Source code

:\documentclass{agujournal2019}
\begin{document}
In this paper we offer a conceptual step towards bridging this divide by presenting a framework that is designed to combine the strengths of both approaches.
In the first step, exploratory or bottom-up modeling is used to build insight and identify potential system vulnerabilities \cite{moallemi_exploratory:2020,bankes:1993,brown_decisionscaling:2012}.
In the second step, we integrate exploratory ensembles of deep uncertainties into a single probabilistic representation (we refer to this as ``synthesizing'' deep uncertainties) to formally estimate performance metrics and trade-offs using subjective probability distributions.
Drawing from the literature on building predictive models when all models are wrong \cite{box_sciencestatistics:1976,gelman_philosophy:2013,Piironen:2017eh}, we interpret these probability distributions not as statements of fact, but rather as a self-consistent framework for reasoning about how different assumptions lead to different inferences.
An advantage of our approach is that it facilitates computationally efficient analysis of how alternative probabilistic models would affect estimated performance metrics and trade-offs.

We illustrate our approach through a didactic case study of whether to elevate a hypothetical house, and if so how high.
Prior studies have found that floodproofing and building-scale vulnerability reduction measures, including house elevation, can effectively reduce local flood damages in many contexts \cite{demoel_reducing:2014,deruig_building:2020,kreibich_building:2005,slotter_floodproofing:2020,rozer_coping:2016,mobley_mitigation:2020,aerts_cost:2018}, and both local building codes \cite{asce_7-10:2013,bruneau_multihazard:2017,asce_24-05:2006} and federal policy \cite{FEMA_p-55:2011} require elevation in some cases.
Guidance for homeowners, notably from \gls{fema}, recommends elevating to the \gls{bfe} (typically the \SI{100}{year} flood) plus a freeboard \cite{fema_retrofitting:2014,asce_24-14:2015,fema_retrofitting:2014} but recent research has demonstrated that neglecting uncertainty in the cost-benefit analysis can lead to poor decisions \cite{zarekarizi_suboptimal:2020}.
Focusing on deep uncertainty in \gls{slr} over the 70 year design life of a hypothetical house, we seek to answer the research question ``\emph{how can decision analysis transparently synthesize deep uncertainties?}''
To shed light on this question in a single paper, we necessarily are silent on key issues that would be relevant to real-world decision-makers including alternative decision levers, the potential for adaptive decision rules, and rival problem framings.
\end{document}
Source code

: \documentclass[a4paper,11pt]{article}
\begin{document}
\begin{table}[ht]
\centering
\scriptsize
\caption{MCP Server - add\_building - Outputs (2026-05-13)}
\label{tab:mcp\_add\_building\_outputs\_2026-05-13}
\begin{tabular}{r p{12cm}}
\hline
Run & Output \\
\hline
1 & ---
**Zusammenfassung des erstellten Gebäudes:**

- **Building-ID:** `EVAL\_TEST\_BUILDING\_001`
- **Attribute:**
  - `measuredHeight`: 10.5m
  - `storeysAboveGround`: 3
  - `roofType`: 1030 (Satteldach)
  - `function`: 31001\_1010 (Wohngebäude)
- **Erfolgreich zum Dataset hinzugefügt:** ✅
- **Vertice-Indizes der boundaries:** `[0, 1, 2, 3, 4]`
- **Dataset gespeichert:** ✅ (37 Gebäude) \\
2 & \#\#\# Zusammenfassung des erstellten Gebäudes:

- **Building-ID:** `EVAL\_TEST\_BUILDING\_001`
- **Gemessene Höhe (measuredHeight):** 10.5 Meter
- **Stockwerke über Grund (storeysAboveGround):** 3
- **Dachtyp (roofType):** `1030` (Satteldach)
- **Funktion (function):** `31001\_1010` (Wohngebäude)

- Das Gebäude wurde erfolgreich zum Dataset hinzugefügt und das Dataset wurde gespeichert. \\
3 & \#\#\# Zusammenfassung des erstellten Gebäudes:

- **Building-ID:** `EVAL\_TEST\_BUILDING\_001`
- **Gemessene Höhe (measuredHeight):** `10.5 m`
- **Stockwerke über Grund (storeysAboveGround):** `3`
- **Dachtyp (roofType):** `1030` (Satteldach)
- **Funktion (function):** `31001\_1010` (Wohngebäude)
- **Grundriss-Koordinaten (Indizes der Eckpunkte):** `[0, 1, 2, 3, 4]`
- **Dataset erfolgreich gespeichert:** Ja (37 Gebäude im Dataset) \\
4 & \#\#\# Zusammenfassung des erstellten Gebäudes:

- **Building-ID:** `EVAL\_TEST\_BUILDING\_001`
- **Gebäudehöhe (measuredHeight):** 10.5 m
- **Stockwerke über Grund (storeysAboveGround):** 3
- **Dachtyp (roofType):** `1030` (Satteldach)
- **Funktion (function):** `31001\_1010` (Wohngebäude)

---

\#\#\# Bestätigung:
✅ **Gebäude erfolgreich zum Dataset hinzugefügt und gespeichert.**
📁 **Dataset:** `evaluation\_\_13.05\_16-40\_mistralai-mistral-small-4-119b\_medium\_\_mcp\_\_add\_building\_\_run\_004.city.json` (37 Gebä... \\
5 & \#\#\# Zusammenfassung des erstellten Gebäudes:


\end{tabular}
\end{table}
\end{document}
----------------------------------------
> [What needs to be done]:
Repeat each record word for word.

> [Output of the task]:
Source code

:\documentclass{agujournal2019}
\begin{document}
In this paper we offer a conceptual step towards bridging this divide by presenting a framework that is designed to combine the strengths of both approaches.
In the first step, exploratory or bottom-up modeling is used to build insight and identify potential system vulnerabilities \cite{moallemi_exploratory:2020,bankes:1993,brown_decisionscaling:2012}.
In the second step, we integrate exploratory ensembles of deep uncertainties into a single probabilistic representation (we refer to this as ``synthesizing'' deep uncertainties) to formally estimate performance metrics and trade-offs using subjective probability distributions.
Drawing from the literature on building predictive models when all models are wrong \cite{box_sciencestatistics:1976,gelman_philosophy:2013,Piironen:2017eh}, we interpret these probability distributions not as statements of fact, but rather as a self-consistent framework for reasoning about how different assumptions lead to different inferences.
An advantage of our approach is that it facilitates computationally efficient analysis of how alternative probabilistic models would affect estimated performance metrics and trade-offs.

We illustrate our approach through a didactic case study of whether to elevate a hypothetical house, and if so how high.
Prior studies have found that floodproofing and building-scale vulnerability reduction measures, including house elevation, can effectively reduce local flood damages in many contexts \cite{demoel_reducing:2014,deruig_building:2020,kreibich_building:2005,slotter_floodproofing:2020,rozer_coping:2016,mobley_mitigation:2020,aerts_cost:2018}, and both local building codes \cite{asce_7-10:2013,bruneau_multihazard:2017,asce_24-05:2006} and federal policy \cite{FEMA_p-55:2011} require elevation in some cases.
Guidance for homeowners, notably from \gls{fema}, recommends elevating to the \gls{bfe} (typically the \SI{100}{year} flood) plus a freeboard \cite{fema_retrofitting:2014,asce_24-14:2015,fema_retrofitting:2014} but recent research has demonstrated that neglecting uncertainty in the cost-benefit analysis can lead to poor decisions \cite{zarekarizi_suboptimal:2020}.
Focusing on deep uncertainty in \gls{slr} over the 70 year design life of a hypothetical house, we seek to answer the research question ``\emph{how can decision analysis transparently synthesize deep uncertainties?}''
To shed light on this question in a single paper, we necessarily are silent on key issues that would be relevant to real-world decision-makers including alternative decision levers, the potential for adaptive decision rules, and rival problem framings.
\end{document}
Source code

: \documentclass[a4paper,11pt]{article}
\begin{document}
\begin{table}[ht]
\centering
\scriptsize
\caption{MCP Server - add\_building - Outputs (2026-05-13)}
\label{tab:mcp\_add\_building\_outputs\_2026-05-13}
\begin{tabular}{r p{12cm}}
\hline
Run & Output \\
\hline
1 & ---
**Zusammenfassung des erstellten Gebäudes:**

- **Building-ID:** `EVAL\_TEST\_BUILDING\_001`
- **Attribute:**
  - `measuredHeight`: 10.5m
  - `storeysAboveGround`: 3
  - `roofType`: 1030 (Satteldach)
  - `function`: 31001\_1010 (Wohngebäude)
- **Erfolgreich zum Dataset hinzugefügt:** ✅
- **Vertice-Indizes der boundaries:** `[0, 1, 2, 3, 4]`
- **Dataset gespeichert:** ✅ (37 Gebäude) \\
2 & \#\#\# Zusammenfassung des erstellten Gebäudes:

- **Building-ID:** `EVAL\_TEST\_BUILDING\_001`
- **Gemessene Höhe (measuredHeight):** 10.5 Meter
- **Stockwerke über Grund (storeysAboveGround):** 3
- **Dachtyp (roofType):** `1030` (Satteldach)
- **Funktion (function):** `31001\_1010` (Wohngebäude)

- Das Gebäude wurde erfolgreich zum Dataset hinzugefügt und das Dataset wurde gespeichert. \\
3 & \#\#\# Zusammenfassung des erstellten Gebäudes:

- **Building-ID:** `EVAL\_TEST\_BUILDING\_001`
- **Gemessene Höhe (measuredHeight):** `10.5 m`
- **Stockwerke über Grund (storeysAboveGround):** `3`
- **Dachtyp (roofType):** `1030` (Satteldach)
- **Funktion (function):** `31001\_1010` (Wohngebäude)
- **Grundriss-Koordinaten (Indizes der Eckpunkte):** `[0, 1, 2, 3, 4]`
- **Dataset erfolgreich gespeichert:** Ja (37 Gebäude im Dataset) \\
4 & \#\#\# Zusammenfassung des erstellten Gebäudes:

- **Building-ID:** `EVAL\_TEST\_BUILDING\_001`
- **Gebäudehöhe (measuredHeight):** 10.5 m
- **Stockwerke über Grund (storeysAboveGround):** 3
- **Dachtyp (roofType):** `1030` (Satteldach)
- **Funktion (function):** `31001\_1010` (Wohngebäude)

---

\#\#\# Bestätigung:
✅ **Gebäude erfolgreich zum Dataset hinzugefügt und gespeichert.**
📁 **Dataset:** `evaluation\_\_13.05\_16-40\_mistralai-mistral-small-4-119b\_medium\_\_mcp\_\_add\_building\_\_run\_004.city.json` (37 Gebä... \\
5 & \#\#\# Zusammenfassung des erstellten Gebäudes:


\end{tabular}
\end{table}
\end{document}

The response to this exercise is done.